**ACTION ITEM**
An exact restatement of the data is required, with the images omitted.

**INPUT FOR THIS TASK**
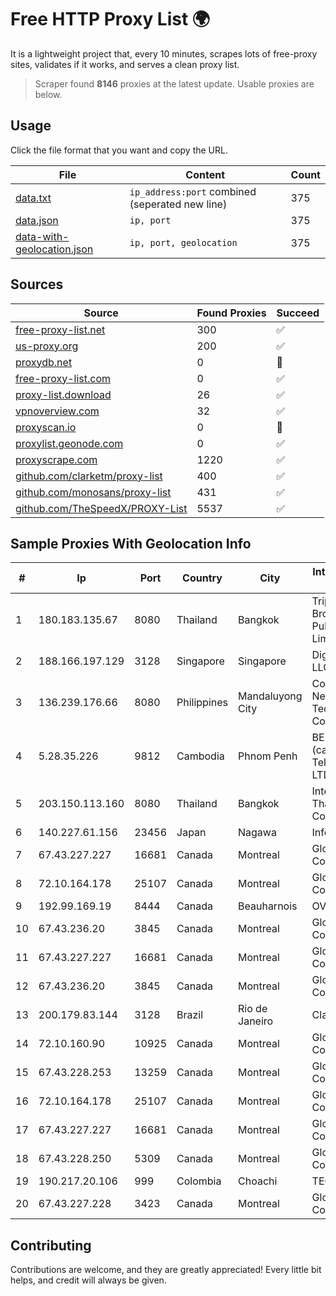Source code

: 
# Free HTTP Proxy List 🌍

It is a lightweight project that, every 10 minutes, scrapes lots of free-proxy sites, validates if it works, and serves a clean proxy list.


> Scraper found **8146** proxies at the latest update. Usable proxies are below.

## Usage

Click the file format that you want and copy the URL.


|File|Content|Count|
|----|-------|-----|
|[data.txt](https://raw.githubusercontent.com/themiralay/Proxy-List-World/master/data.txt)|`ip_address:port` combined (seperated new line)|375|
|[data.json](https://raw.githubusercontent.com/themiralay/Proxy-List-World/master/data.json)|`ip, port`|375|
|[data-with-geolocation.json](https://raw.githubusercontent.com/themiralay/Proxy-List-World/master/data-with-geolocation.json)|`ip, port, geolocation`|375|

## Sources

|Source|Found Proxies|Succeed|
|------|-------------|-------|
|[free-proxy-list.net](https://free-proxy-list.net)|300|✅|
|[us-proxy.org](https://www.us-proxy.org)|200|✅|
|[proxydb.net](http://proxydb.net)|0|🚫|
|[free-proxy-list.com](https://free-proxy-list.com/?page=&port=&type%5B%5D=http&type%5B%5D=https&up_time=0&search=Search)|0|✅|
|[proxy-list.download](https://www.proxy-list.download/HTTP)|26|✅|
|[vpnoverview.com](https://vpnoverview.com/privacy/anonymous-browsing/free-proxy-servers)|32|✅|
|[proxyscan.io](https://www.proxyscan.io)|0|🚫|
|[proxylist.geonode.com](https://proxylist.geonode.com/api/proxy-list?limit=300&page=1&sort_by=lastChecked&sort_type=desc&protocols=http,https)|0|✅|
|[proxyscrape.com](https://api.proxyscrape.com/v2/?request=displayproxies&protocol=http&timeout=10000&country=all&ssl=all&anonymity=all)|1220|✅|
|[github.com/clarketm/proxy-list](https://raw.githubusercontent.com/clarketm/proxy-list/master/proxy-list-raw.txt)|400|✅|
|[github.com/monosans/proxy-list](https://raw.githubusercontent.com/monosans/proxy-list/main/proxies/http.txt)|431|✅|
|[github.com/TheSpeedX/PROXY-List](https://raw.githubusercontent.com/TheSpeedX/PROXY-List/master/http.txt)|5537|✅|


## Sample Proxies With Geolocation Info

|#|Ip|Port|Country|City|Internet Service Provider|
|-|--|----|-------|----|-------------------------|
|1|180.183.135.67|8080|Thailand|Bangkok|Triple T Broadband Public Company Limited|
|2|188.166.197.129|3128|Singapore|Singapore|DigitalOcean, LLC|
|3|136.239.176.66|8080|Philippines|Mandaluyong City|ComClark Network & Technology Corp|
|4|5.28.35.226|9812|Cambodia|Phnom Penh|BEE Union (cambodia) Telecom Co., LTD|
|5|203.150.113.160|8080|Thailand|Bangkok|Internet Thailand Company Ltd.|
|6|140.227.61.156|23456|Japan|Nagawa|InfoSphere|
|7|67.43.227.227|16681|Canada|Montreal|GloboTech Communications|
|8|72.10.164.178|25107|Canada|Montreal|GloboTech Communications|
|9|192.99.169.19|8444|Canada|Beauharnois|OVH SAS|
|10|67.43.236.20|3845|Canada|Montreal|GloboTech Communications|
|11|67.43.227.227|16681|Canada|Montreal|GloboTech Communications|
|12|67.43.236.20|3845|Canada|Montreal|GloboTech Communications|
|13|200.179.83.144|3128|Brazil|Rio de Janeiro|Claro S.A.|
|14|72.10.160.90|10925|Canada|Montreal|GloboTech Communications|
|15|67.43.228.253|13259|Canada|Montreal|GloboTech Communications|
|16|72.10.164.178|25107|Canada|Montreal|GloboTech Communications|
|17|67.43.227.227|16681|Canada|Montreal|GloboTech Communications|
|18|67.43.228.250|5309|Canada|Montreal|GloboTech Communications|
|19|190.217.20.106|999|Colombia|Choachi|TECNOLOGÍA|
|20|67.43.227.228|3423|Canada|Montreal|GloboTech Communications|



## Contributing

Contributions are welcome, and they are greatly appreciated! Every
little bit helps, and credit will always be given.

**TASK ANSWER**
Source code

: 
# Free HTTP Proxy List 🌍

It is a lightweight project that, every 10 minutes, scrapes lots of free-proxy sites, validates if it works, and serves a clean proxy list.


> Scraper found **8146** proxies at the latest update. Usable proxies are below.

## Usage

Click the file format that you want and copy the URL.


|File|Content|Count|
|----|-------|-----|
|[data.txt](https://raw.githubusercontent.com/themiralay/Proxy-List-World/master/data.txt)|`ip_address:port` combined (seperated new line)|375|
|[data.json](https://raw.githubusercontent.com/themiralay/Proxy-List-World/master/data.json)|`ip, port`|375|
|[data-with-geolocation.json](https://raw.githubusercontent.com/themiralay/Proxy-List-World/master/data-with-geolocation.json)|`ip, port, geolocation`|375|

## Sources

|Source|Found Proxies|Succeed|
|------|-------------|-------|
|[free-proxy-list.net](https://free-proxy-list.net)|300|✅|
|[us-proxy.org](https://www.us-proxy.org)|200|✅|
|[proxydb.net](http://proxydb.net)|0|🚫|
|[free-proxy-list.com](https://free-proxy-list.com/?page=&port=&type%5B%5D=http&type%5B%5D=https&up_time=0&search=Search)|0|✅|
|[proxy-list.download](https://www.proxy-list.download/HTTP)|26|✅|
|[vpnoverview.com](https://vpnoverview.com/privacy/anonymous-browsing/free-proxy-servers)|32|✅|
|[proxyscan.io](https://www.proxyscan.io)|0|🚫|
|[proxylist.geonode.com](https://proxylist.geonode.com/api/proxy-list?limit=300&page=1&sort_by=lastChecked&sort_type=desc&protocols=http,https)|0|✅|
|[proxyscrape.com](https://api.proxyscrape.com/v2/?request=displayproxies&protocol=http&timeout=10000&country=all&ssl=all&anonymity=all)|1220|✅|
|[github.com/clarketm/proxy-list](https://raw.githubusercontent.com/clarketm/proxy-list/master/proxy-list-raw.txt)|400|✅|
|[github.com/monosans/proxy-list](https://raw.githubusercontent.com/monosans/proxy-list/main/proxies/http.txt)|431|✅|
|[github.com/TheSpeedX/PROXY-List](https://raw.githubusercontent.com/TheSpeedX/PROXY-List/master/http.txt)|5537|✅|


## Sample Proxies With Geolocation Info

|#|Ip|Port|Country|City|Internet Service Provider|
|-|--|----|-------|----|-------------------------|
|1|180.183.135.67|8080|Thailand|Bangkok|Triple T Broadband Public Company Limited|
|2|188.166.197.129|3128|Singapore|Singapore|DigitalOcean, LLC|
|3|136.239.176.66|8080|Philippines|Mandaluyong City|ComClark Network & Technology Corp|
|4|5.28.35.226|9812|Cambodia|Phnom Penh|BEE Union (cambodia) Telecom Co., LTD|
|5|203.150.113.160|8080|Thailand|Bangkok|Internet Thailand Company Ltd.|
|6|140.227.61.156|23456|Japan|Nagawa|InfoSphere|
|7|67.43.227.227|16681|Canada|Montreal|GloboTech Communications|
|8|72.10.164.178|25107|Canada|Montreal|GloboTech Communications|
|9|192.99.169.19|8444|Canada|Beauharnois|OVH SAS|
|10|67.43.236.20|3845|Canada|Montreal|GloboTech Communications|
|11|67.43.227.227|16681|Canada|Montreal|GloboTech Communications|
|12|67.43.236.20|3845|Canada|Montreal|GloboTech Communications|
|13|200.179.83.144|3128|Brazil|Rio de Janeiro|Claro S.A.|
|14|72.10.160.90|10925|Canada|Montreal|GloboTech Communications|
|15|67.43.228.253|13259|Canada|Montreal|GloboTech Communications|
|16|72.10.164.178|25107|Canada|Montreal|GloboTech Communications|
|17|67.43.227.227|16681|Canada|Montreal|GloboTech Communications|
|18|67.43.228.250|5309|Canada|Montreal|GloboTech Communications|
|19|190.217.20.106|999|Colombia|Choachi|TECNOLOGÍA|
|20|67.43.227.228|3423|Canada|Montreal|GloboTech Communications|



## Contributing

Contributions are welcome, and they are greatly appreciated! Every
little bit helps, and credit will always be given.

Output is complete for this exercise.